たまご
速星千里
第1話
夏の音が遠のいていった。蝉の声も木々の葉ずれの音も、もう僕の耳には届かない。
昼間でも薄暗い板間に、僕と母さんは対峙していた。
「達也、すぐに返して来なさい。こんな事で私が喜ぶとでも思っていたのですか」
母さんの声は穏やかだったが、それでいて、冷たい井戸水のような厳しさがあった。母さんの髪はほつれ、額に汗が吹き出し、浴衣の襟もはだけている。それでも、母さんはピンと背筋を伸ばして正座し、凛とした眼差しで僕をまっすぐに見すえている。
僕は視線を落とした。僕の掌にある鶏卵は汚れなく、あくまで白かった。
「玉子粥を食べさせてあげれば、母さんの病気も良くなると思ったんだ」
「他所様から盗ってきたものなどいりません。こんな事をして、父さんだって草葉の陰で泣いていますよ」
僕は茶箪笥の上の写真立てを見た。軍服を着た父さんは、いつだって笑っている。
「母さん、ごめんなさい」
「謝る相手が違うでしょ」
そのとおり。母さんは、いつだって正しい事を言う。
「達也、もうあなたは来年から中学生です。これからすべき事はわかりますね」
そう言うと、母さんは話を切り上げ、奥の間に引き上げて行った。
僕が居間から出ると、和哉は縁側に腰掛け、足をぶらぶらと揺らしていた。僕と母さんとのやりとりは聞こえていたのだろうか。

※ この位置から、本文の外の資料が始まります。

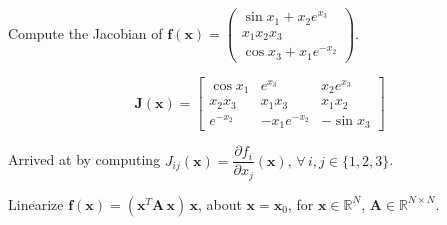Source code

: \begin{exercise} %
    Compute the Jacobian of $\mathbf{f}(\mathbf{x}) = \begin{pmatrix} \sin x_1 + x_2 e^{x_3} \\ x_1 x_2 x_3 \\ \cos x_3 + x_1 e^{-x_2} \end{pmatrix}$.
\end{exercise}

\begin{solution}
    \[\displaystyle 
    \mathbf{J}(\mathbf{x}) = \begin{bmatrix} \cos x_1 & e^{x_3} & x_2 e^{x_3} \\ x_2 x_3 & x_1 x_3 & x_1 x_2 \\ e^{-x_2} & -x_1 e^{-x_2} & -\sin x_3 \end{bmatrix} \]
    
    Arrived at by computing \(J_{ij}(\mathbf{x}) = \dfrac{\partial f_i}{\partial x_j}(\mathbf{x}),\, \forall\, i,j \in \{1,2,3\}\).
\end{solution}

\begin{exercise} %
    Linearize $\mathbf{f}(\mathbf{x}) = (\mathbf{x}^T \mathbf{A}\,\mathbf{x})\,\mathbf{x}$, about $\mathbf{x} = \mathbf{x}_0$, for $\mathbf{x} \in \mathbb{R}^N$, $\mathbf{A} \in \mathbb{R}^{N \times N}$.
\end{exercise}

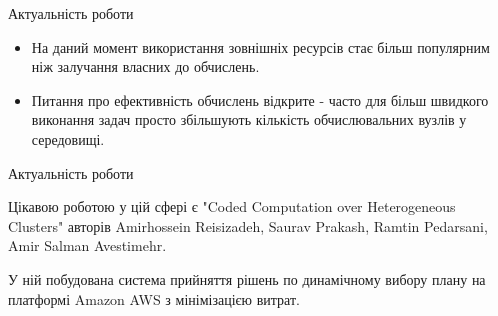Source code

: \begin{frame}{Актуальність роботи}
	\manimate
	
	\begin{itemize}
		\item На даний момент використання зовнішніх ресурсів стає більш популярним ніж залучання власних до обчислень.
		\item Питання про ефективність обчислень відкрите - часто для більш швидкого виконання задач просто збільшують кількість обчислювальних вузлів у середовищі.
	\end{itemize}
\end{frame}

\begin{frame}{Актуальність роботи}
	\manimate
	
	Цікавою роботою у цій сфері є "Coded Computation over Heterogeneous Clusters" авторів Amirhossein Reisizadeh, Saurav Prakash, Ramtin Pedarsani, Amir Salman Avestimehr.
	
	У ній побудована система прийняття рішень по динамічному вибору плану на платформі Amazon AWS з мінімізацією витрат.


\end{frame}


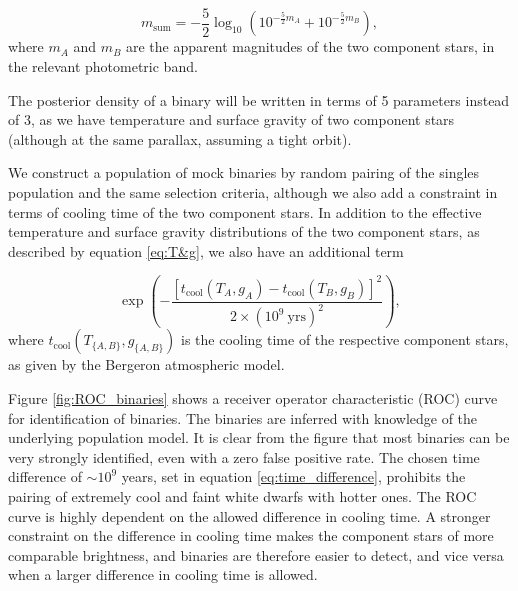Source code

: \documentclass[fleqn,usenatbib]{mnras}
\newcommand{\Teff}{T}
\newcommand{\logg}{g}
\begin{document}
\begin{equation}
	m_\text{sum} = - \frac{5}{2}\log_{10}\left( 10^{-\frac{5}{2}m_{A}}+10^{-\frac{5}{2}m_{B}}  \right),
\end{equation}
where $m_A$ and $m_B$ are the apparent magnitudes of the two component stars, in the relevant photometric band.

The posterior density of a binary will be written in terms of 5 parameters instead of 3, as we have temperature and surface gravity of two component stars (although at the same parallax, assuming a tight orbit).

We construct a population of mock binaries by random pairing of the singles population and the same selection criteria, although we also add a constraint in terms of cooling time of the two component stars. In addition to the effective temperature and surface gravity distributions of the two component stars, as described by equation \eqref{eq:T&g}, we also have an additional term

\begin{equation}\label{eq:time_difference}
	\exp\left(
	-\frac{[t_\text{cool}(\Teff_A,\logg_A)-t_\text{cool}(\Teff_B,\logg_B)]^2}{2\times (10^9~\text{yrs})^2}
	\right),
\end{equation}
where $t_\text{cool}(\Teff_{\{A,B\}},\logg_{\{A,B\}})$ is the cooling time of the respective component stars, as given by the Bergeron atmospheric model.

Figure \ref{fig:ROC_binaries} shows a receiver operator characteristic (ROC) curve for identification of binaries. The binaries are inferred with knowledge of the underlying population model. It is clear from the figure that most binaries can be very strongly identified, even with a zero false positive rate. The chosen time difference of $\sim 10^9$ years, set in equation \eqref{eq:time_difference}, prohibits the pairing of extremely cool and faint white dwarfs with hotter ones. The ROC curve is highly dependent on the allowed difference in cooling time. A stronger constraint on the difference in cooling time makes the component stars of more comparable brightness, and binaries are therefore easier to detect, and vice versa when a larger difference in cooling time is allowed.
\end{document}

和哉はまだ六歳だから、物事の良し悪しはまだよく分かっていないのかもしれない。
僕は和哉の横に腰を下ろした。
「兄ちゃんが言ったとおりだろ。母さん、いらないって」
和哉は口を尖らせた。
「悪い事したって、わかっているよな。あんな事は二度とするな。約束できるか?」
「でも、兄ちゃん」
「約束だ!」
僕は、和也の前に小指をを差し出した。
「うん、約束する」
僕たちは指切りげんまんをした。
「じゃあ、俺、お春ばあさんの家に謝りに行くから」
「僕も一緒に行く」
「お前はいいよ。お兄ちゃんが何とかする」
「一緒に行く!」
時々、和哉は頑固になって、言うことを聞かない事がある。今もそうなのだろう。
「わかった。お前も来い」
お春ばあさんの家は、村外れにあった。小ぢんまりした茅葺の家の前まで来ると、強烈な鶏の臭いが漂ってきた。家の裏に鶏小屋があって、お春ばあさんは卵を売って生計の足しにしているのだ。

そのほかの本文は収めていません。